Tanto più grande è il nostro benessere, tanto meno è il loro.
Il mercato globale si basa sulle fondamenta di un’agguerrita concorrenza fra paesi. Di conseguenza si mira sempre a svalutare e sfruttare il lavoratore a beneficio della propria azienda e quindi dell’economia del proprio paese. Sebbene questo fenomeno di sfruttamento in Italia, come nel resto del mondo occidentale sia estremamente ridotto, nei paesi più poveri è la regola fissa che muove le aziende e i produttori di qualsiasi bene producibile in quelle zone.
Salari quasi inesistenti, orari di lavoro massacranti e nessuna norma sugli infortuni sono l’ambiente in cui si trovano la gran parte dei lavoratori delle zone più povere. Zone diventate tali solo per volontà di monopoli e “sciacalli” che hanno avuto e tutt’ora hanno l’interesse che nulla di tutto ciò cambi.
Cosa si può fare a riguardo?
Come singoli individui c’è ben poco che si può fare, ma quando da semplici individui, quali siamo, prenderemo coscienza di poter diventare “la massa” allora non ci sarà nulla che non si potrà fare. Nel nostro piccolo, per quanto ognuno di noi vorrebbe che le cose cambiassero, sappiamo che probabilmente neanche un miracolo potrebbe mutare questo sistema. Perchè ad esempio nel nostro paese non riusciamo neanche ad unirci per combattere la mafia, e come potremmo mai unirci fra noi e con il resto del mondo per combattere un’organizzazione mondiale che guadagna sulle poveri genti che sfrutta?

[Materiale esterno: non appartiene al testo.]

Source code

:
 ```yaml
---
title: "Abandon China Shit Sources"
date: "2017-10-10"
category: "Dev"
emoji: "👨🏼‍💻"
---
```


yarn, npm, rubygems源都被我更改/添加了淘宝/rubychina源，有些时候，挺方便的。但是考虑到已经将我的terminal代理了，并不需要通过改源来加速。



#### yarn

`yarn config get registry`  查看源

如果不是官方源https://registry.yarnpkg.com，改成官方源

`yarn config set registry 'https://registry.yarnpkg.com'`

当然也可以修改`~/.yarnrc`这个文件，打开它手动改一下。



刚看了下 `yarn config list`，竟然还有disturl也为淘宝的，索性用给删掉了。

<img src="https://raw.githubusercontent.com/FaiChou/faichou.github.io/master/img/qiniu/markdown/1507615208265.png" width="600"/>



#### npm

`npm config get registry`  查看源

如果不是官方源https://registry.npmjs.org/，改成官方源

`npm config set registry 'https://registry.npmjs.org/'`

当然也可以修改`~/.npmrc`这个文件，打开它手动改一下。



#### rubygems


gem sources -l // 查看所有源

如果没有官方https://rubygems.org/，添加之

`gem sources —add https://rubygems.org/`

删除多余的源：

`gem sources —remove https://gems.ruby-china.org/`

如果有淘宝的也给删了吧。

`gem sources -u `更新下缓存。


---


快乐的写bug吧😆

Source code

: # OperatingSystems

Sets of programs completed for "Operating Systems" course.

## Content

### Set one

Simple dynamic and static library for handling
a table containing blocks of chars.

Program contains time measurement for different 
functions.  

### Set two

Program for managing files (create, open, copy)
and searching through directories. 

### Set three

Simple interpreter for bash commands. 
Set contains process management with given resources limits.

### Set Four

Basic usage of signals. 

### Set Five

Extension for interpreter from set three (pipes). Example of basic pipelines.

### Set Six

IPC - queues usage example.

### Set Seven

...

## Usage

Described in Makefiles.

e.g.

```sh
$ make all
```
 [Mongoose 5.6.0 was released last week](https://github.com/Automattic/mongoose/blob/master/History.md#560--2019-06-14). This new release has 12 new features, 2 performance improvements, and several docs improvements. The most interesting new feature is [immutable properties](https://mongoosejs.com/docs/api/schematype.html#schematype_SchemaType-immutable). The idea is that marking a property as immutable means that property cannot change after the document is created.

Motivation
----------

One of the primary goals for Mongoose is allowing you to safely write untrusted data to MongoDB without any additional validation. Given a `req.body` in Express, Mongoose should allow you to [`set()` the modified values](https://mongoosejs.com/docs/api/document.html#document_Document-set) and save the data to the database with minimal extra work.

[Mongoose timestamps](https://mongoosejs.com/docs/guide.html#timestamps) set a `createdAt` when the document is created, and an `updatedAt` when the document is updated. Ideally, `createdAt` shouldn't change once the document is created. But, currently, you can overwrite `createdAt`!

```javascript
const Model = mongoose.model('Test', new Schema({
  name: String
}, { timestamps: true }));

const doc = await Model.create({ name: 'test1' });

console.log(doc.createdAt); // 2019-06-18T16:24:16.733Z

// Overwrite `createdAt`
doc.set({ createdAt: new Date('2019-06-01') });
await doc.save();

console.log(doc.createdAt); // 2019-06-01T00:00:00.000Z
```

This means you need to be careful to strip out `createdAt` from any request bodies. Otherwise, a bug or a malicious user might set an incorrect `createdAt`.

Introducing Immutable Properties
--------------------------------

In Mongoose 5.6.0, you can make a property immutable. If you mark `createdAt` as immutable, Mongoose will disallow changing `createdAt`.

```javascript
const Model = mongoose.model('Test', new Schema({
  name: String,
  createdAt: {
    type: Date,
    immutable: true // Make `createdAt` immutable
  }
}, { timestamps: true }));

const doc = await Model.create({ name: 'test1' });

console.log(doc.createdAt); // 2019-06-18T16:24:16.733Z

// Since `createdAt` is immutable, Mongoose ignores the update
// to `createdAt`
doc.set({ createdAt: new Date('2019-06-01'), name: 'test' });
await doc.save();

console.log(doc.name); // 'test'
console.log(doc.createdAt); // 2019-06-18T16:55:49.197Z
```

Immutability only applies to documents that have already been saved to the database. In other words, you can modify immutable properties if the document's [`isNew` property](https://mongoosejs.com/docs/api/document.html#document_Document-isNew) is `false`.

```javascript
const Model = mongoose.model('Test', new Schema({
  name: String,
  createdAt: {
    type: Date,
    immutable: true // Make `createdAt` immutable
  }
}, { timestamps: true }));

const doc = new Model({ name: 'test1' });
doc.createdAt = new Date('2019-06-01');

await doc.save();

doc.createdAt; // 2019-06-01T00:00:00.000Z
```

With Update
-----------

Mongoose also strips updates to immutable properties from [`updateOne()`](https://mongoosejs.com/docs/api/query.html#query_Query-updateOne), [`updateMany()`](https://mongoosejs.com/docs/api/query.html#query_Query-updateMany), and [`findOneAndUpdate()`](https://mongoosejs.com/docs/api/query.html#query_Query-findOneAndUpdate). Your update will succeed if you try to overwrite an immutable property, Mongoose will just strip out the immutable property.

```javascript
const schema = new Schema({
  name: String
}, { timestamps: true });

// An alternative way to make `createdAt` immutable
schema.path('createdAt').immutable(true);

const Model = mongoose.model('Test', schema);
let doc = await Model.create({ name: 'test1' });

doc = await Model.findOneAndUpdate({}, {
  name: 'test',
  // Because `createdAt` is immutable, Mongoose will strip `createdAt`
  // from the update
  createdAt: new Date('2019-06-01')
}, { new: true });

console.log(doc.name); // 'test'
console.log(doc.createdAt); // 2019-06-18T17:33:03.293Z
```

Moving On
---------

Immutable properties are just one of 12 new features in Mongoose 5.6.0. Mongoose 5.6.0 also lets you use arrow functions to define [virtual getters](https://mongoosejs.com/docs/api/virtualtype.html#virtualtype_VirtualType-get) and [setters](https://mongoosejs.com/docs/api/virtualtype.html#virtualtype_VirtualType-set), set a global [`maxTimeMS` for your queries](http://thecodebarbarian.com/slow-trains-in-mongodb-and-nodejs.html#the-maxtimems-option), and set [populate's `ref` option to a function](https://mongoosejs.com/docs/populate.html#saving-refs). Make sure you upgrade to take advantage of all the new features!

Sono troppi gli interessi in gioco, ed è troppo poca la volontà di ogni singolo individuo, che mette sempre davanti a sé il proprio bene, o quello di coloro che gli stanno vicino, piuttosto che il bene dell’intero pianeta.
L’unica cosa che si può fare, per sperare che un giorno qualcosa cambi e che si radano al suolo le usanze vigenti in questo momento per riformarle da zero, è fare campagna di informazione. Più gente viene a conoscenza del problema reale, e non quello proposto dal nostro, ormai più che venduto sistema giornalistico, più gente penserà ai problemi di coloro nati dalla “parte sbagliata” del mondo.
Solo così, con l’informazione, un giorno forse gli sfruttamenti finiranno e ogni lavoratore avrà un pagamento equo ai propri sforzi che gli possa garantire uno stile di vita adeguato e dignitoso.